We have a big PR open and under review at moment that brings in a lot more logs capabilities: https://github.com/netdata/netdata/pull/13291

We also have some specific logs collectors too - i think in here might be best place to look around at the moment, should take you to the logs part of the integrations section in our demo space (no login needed, sorry for the long horrible url, we adding this section to our docs soon but at moment only lives in the app)

https://app.netdata.cloud/spaces/netdata-demo/rooms/all-node...

Nice to see that the log analysis is being worked on.

I'll see if I can figure out the integrations you pointed out.
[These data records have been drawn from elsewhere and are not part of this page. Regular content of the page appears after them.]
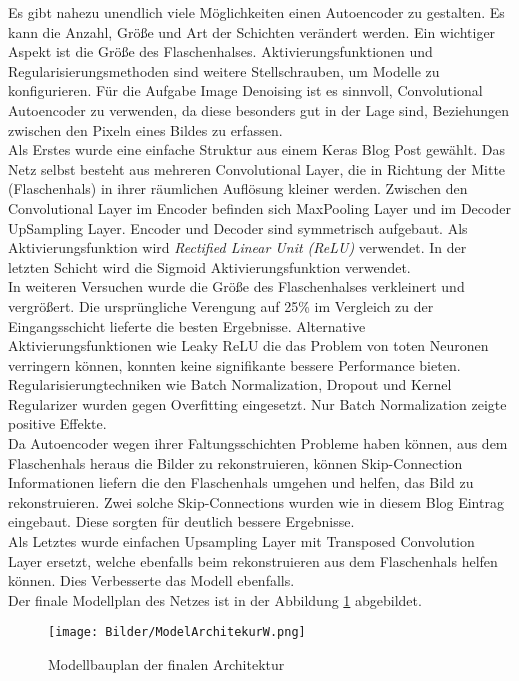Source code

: \documentclass[conference]{IEEEtran}
\begin{document}
Es gibt nahezu unendlich viele Möglichkeiten einen Autoencoder zu gestalten. Es kann die Anzahl, Größe und Art der Schichten verändert werden. Ein wichtiger Aspekt ist die Größe des Flaschenhalses. Aktivierungsfunktionen und Regularisierungsmethoden sind weitere Stellschrauben, um Modelle zu konfigurieren. Für die Aufgabe Image Denoising ist es sinnvoll, Convolutional Autoencoder zu verwenden, da diese besonders gut in der Lage sind, Beziehungen zwischen den Pixeln eines Bildes zu erfassen\cite{3}.\\
Als Erstes wurde eine einfache Struktur aus einem Keras Blog Post gewählt\cite{1}. Das Netz selbst besteht aus mehreren Convolutional Layer, die in Richtung der Mitte (Flaschenhals) in ihrer räumlichen Auflösung kleiner werden. Zwischen den Convolutional Layer im Encoder befinden sich MaxPooling Layer und im Decoder UpSampling Layer. Encoder und Decoder sind symmetrisch aufgebaut. Als Aktivierungsfunktion wird \textit{Rectified Linear Unit (ReLU)} verwendet. In der letzten Schicht wird die Sigmoid Aktivierungsfunktion verwendet.\\
In weiteren Versuchen wurde die Größe des Flaschenhalses verkleinert und vergrößert. Die ursprüngliche Verengung auf 25\% im Vergleich zu der Eingangsschicht lieferte die besten Ergebnisse. Alternative Aktivierungsfunktionen wie Leaky ReLU die das Problem von toten Neuronen verringern können, konnten keine signifikante bessere Performance bieten.\\
Regularisierungtechniken wie Batch Normalization, Dropout und Kernel Regularizer wurden gegen Overfitting eingesetzt. Nur Batch Normalization zeigte positive Effekte.\\
Da Autoencoder wegen ihrer Faltungsschichten Probleme haben können, aus dem Flaschenhals heraus die Bilder zu rekonstruieren, können Skip-Connection Informationen liefern die den Flaschenhals umgehen und helfen, das Bild zu rekonstruieren\cite{degrad}. Zwei solche Skip-Connections wurden wie in diesem Blog Eintrag \cite{Skip} eingebaut. Diese sorgten für deutlich bessere Ergebnisse.\\
Als Letztes wurde einfachen Upsampling Layer mit Transposed Convolution Layer ersetzt, welche ebenfalls beim rekonstruieren aus dem Flaschenhals helfen können. Dies Verbesserte das Modell ebenfalls.\\
Der finale Modellplan des Netzes ist in der Abbildung \ref{Architektur} abgebildet.
\begin{figure}[h]
	\begin{center}
		\texttt{[image: Bilder/ModelArchitekurW.png]}
		\caption{Modellbauplan der finalen Architektur}
	\label{Architektur}
	\end{center}
\end{figure}
\end{document}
They look more like they are aimed at monitoring the metrics of the tools, not using the tools to aggregate logs. Right?

The way most ops systems treat logs and metrics as completely separate areas has always struck me as odd. Both are related to each other, and having them in the same system should be default. That's why I've put as much effort into the ELK Stack as I have. They've seemed to be the only ones who have really grasped that idea. (Though it's been a year or two since I've really surveyed the space...)

One question not log related, is it required to sign up for a cloud account to get multiple nodes displaying in the same screen? From the docs on streaming, I think you can configure nodes to send data to a parent node without a cloud account, but I either haven't configured it properly yet, or something else is in the way, since the node I'm trying to set up as a parent isn't showing anything from the child node.

FYI, you need to add the api-key config section to the stream.conf file on the parent node in order to enable the api key and allow child nodes to send data to the parent node. I thought it went into the netdata.conf file... I also kinda wonder why it matters what file has what config since the different config sections all have section headings like `[stream]` or `[web]`.

So, the answer to my question is that you can get multiple nodes showing up without a cloud account. Just have to configure it correctly.

I have used https://github.com/openobserve/openobserve in several hobby projects and liked it. It's an all-in-one solution. It's likely less featureful than many others but a single binary and everything in one place pulled me in and worked for me so far.

Not affiliated, I just like the tool.

I'm not sure if the version in use at $workplace is out of date or incorrectly configured, but it is a dreadful prometheus client in that it doesn't use labels, it just shovels all the metadata into the metric name like a 1935 style graphite install, making most of the typical prometheus goodness impossible to use.

The little dashboard thing is nice, though.

From my experience, no silver bullets. Let metric software do metric and log software do logs.

At the very least at the database level. Maybe we will get visualisation engine that merges both nicely but database wise the type of data couldn't be any different.